Antonio Manuel, cordobés de Almodóvar del Río, intelectual andaluz y profesor comprometido contó para la ocasión con el apoyo del Excmo. Ayuntamiento de Baños de la Encina y la especial colaboración de la Peña Flamenca “Antonio Laruta”, que coordinó el desarrollo del evento. Bajo la atenta vigilancia del coloso musulmán y la muda expectación de más de un centenar de asistentes, entregados al tañido de guitarra de Alejandro Mondaray y al quejío de los cantaores locales que participaron, Antonio Manuel fue narrando el origen del flamenco y su desarrollo en el seno de una comunidad vapuleada una y otra vez, la que se gestó en Andalucía durante tres siglos, los que se sucedieron a la expulsión morisca y judía que tuvo lugar durante el reinado de los Reyes Católicos. “Y el flamenco es una de las huellas más reveladoras de cómo un pueblo consiguió sobrevivir reconstruyendo su identidad para no dejar de ser quien era”.

Antonio Manuel fue desgranando el origen de cada uno de los Palos del Flamenco, de su apelativo y de muchas de las letras que hoy, pasado el tiempo, aún ocultan encriptados mensajes bajo la fonética de su pronunciación. Para ello contó con la guitarra de Alejandro, que acompañó excepcionalmente los fandangos y soleás, las tarantas y los tangos… de Fede de Baños, de Pedro Ortiz “El Pinche”, de José Antonio Pérez “El Tuta” y de Fernando Alberto Zamora.
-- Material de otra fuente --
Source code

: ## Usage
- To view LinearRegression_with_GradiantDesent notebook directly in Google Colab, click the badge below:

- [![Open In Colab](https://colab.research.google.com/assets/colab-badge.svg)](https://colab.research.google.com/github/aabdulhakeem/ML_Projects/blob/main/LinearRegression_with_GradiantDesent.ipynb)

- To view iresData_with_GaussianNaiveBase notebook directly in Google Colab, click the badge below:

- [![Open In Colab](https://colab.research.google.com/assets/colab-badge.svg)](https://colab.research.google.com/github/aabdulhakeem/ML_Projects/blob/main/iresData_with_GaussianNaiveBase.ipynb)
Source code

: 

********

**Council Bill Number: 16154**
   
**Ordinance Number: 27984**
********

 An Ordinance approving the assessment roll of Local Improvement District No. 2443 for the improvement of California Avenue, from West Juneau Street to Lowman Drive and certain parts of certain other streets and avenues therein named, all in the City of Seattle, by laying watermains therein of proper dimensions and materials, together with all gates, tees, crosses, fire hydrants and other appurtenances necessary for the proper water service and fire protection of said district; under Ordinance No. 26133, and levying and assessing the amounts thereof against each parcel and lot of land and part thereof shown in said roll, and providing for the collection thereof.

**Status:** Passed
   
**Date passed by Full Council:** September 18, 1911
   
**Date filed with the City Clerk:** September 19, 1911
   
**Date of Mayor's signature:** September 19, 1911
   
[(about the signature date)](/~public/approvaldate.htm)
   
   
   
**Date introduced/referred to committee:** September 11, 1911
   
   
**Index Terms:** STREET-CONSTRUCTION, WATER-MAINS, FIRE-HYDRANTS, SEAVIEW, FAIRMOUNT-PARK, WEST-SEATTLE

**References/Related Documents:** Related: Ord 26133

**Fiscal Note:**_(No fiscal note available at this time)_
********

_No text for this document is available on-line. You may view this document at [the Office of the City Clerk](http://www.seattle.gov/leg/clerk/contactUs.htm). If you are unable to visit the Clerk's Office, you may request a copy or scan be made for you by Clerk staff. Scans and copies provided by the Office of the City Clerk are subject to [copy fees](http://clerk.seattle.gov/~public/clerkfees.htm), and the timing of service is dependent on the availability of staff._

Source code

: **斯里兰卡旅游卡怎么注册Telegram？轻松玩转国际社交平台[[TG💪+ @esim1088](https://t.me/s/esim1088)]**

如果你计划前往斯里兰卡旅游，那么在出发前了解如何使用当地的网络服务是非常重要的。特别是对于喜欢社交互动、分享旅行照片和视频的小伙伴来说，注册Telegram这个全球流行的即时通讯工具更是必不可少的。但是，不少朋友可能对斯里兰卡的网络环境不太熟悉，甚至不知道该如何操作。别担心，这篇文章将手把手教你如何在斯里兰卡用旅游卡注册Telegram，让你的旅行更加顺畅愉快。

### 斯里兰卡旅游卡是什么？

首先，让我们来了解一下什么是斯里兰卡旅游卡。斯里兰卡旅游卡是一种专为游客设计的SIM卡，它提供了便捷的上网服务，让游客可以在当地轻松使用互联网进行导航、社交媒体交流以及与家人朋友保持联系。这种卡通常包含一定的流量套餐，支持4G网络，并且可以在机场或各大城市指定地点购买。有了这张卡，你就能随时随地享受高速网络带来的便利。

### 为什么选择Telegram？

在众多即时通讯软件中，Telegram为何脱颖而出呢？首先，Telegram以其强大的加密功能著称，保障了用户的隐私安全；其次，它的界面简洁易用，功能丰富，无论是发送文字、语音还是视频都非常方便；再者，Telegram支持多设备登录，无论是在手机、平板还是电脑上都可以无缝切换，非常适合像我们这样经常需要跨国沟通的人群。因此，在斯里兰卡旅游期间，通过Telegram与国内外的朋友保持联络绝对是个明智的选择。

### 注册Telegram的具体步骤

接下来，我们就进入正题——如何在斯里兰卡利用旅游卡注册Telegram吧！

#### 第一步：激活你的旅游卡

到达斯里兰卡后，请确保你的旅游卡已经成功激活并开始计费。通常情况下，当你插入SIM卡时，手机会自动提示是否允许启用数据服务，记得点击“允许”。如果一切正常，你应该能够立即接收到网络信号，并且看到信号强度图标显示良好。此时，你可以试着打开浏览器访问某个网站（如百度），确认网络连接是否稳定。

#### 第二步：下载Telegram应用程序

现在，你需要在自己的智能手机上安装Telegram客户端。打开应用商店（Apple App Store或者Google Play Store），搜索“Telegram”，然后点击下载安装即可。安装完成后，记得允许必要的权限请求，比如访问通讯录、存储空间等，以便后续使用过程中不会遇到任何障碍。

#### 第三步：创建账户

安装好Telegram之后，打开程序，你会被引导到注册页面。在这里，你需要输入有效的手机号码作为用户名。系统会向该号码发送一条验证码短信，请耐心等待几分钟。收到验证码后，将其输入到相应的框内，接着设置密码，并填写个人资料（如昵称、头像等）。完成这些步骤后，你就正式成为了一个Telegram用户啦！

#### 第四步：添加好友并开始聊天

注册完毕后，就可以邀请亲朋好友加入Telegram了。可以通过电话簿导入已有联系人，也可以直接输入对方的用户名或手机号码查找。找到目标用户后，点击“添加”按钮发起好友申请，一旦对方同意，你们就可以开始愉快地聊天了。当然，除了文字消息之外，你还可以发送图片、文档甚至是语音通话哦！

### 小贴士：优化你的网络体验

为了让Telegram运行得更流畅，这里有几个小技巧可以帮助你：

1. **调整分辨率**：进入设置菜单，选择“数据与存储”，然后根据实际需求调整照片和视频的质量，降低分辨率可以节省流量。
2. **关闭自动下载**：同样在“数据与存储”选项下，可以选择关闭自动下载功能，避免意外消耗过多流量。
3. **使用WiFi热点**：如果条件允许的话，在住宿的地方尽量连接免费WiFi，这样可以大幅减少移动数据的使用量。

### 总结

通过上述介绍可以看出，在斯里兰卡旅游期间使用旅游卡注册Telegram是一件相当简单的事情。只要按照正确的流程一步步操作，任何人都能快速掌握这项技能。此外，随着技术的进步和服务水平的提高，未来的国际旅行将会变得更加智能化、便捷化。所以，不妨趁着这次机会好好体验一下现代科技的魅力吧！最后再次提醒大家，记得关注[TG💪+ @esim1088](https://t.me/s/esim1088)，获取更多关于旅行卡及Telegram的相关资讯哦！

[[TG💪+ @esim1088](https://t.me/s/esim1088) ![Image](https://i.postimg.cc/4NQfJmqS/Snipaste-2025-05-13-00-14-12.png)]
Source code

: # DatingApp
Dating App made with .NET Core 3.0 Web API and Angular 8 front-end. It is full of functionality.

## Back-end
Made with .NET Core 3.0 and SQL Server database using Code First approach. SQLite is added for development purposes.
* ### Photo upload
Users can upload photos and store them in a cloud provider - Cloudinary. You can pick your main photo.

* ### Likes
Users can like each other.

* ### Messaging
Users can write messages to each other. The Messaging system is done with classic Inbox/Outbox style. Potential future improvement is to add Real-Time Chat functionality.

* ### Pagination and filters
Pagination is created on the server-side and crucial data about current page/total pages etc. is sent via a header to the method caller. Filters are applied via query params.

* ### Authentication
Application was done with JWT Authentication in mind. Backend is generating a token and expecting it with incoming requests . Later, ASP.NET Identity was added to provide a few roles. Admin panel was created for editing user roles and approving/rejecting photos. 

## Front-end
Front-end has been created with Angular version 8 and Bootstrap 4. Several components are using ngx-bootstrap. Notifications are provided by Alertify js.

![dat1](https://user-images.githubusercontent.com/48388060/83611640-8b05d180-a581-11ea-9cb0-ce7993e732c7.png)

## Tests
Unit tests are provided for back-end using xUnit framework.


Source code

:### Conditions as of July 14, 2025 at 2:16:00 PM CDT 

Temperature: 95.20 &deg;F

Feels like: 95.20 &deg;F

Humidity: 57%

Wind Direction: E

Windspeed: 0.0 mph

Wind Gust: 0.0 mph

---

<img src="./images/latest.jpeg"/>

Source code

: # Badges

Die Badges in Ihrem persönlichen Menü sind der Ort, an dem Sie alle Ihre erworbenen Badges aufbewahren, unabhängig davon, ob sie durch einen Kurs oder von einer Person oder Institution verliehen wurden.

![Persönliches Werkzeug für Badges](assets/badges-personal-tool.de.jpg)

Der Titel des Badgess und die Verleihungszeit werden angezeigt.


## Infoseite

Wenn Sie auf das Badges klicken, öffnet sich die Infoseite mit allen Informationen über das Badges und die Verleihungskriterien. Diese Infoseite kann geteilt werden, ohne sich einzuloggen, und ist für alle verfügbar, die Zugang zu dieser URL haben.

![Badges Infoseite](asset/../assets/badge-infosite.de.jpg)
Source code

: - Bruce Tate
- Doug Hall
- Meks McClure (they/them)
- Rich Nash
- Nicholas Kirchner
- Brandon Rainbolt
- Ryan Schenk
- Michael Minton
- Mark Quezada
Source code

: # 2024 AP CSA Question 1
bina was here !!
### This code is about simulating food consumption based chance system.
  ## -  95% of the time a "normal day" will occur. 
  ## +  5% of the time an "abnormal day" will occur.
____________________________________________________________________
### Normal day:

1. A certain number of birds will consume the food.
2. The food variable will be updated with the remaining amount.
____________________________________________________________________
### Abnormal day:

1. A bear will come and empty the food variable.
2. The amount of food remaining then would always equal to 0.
En palabras de Antonio Manuel: la magia del lugar le hizo sentirse pequeño al pie de la fortaleza de Baños de la Encina, acompañado de la grandeza humilde de cantaores del pueblo, un lugar cuyo nombre no proviene de baño alguno, sino del árabe andalusí banya (بنية): 'construcción', palabra huérfana del andaluz y del Flamenco, ¡cómo tantas otras!

En una plaza, que durante más de hora y media enmudeció, el público asistente recibió una lección magistral de Flamenco, sí, pero también de cultura e identidad: la del mestizo origen de una forma de ser y estar que inunda cada uno de los poros de este pueblo: el andaluz. Como dijo el autor, el alma y la voz no se pueden expoliar, y ahí, en lo más jondo, perviven, como memoria de lo que fuimos y semilla de lo que seguimos construyendo como pueblo, único y singular, no mejor que ningún otro, pero sí diferente.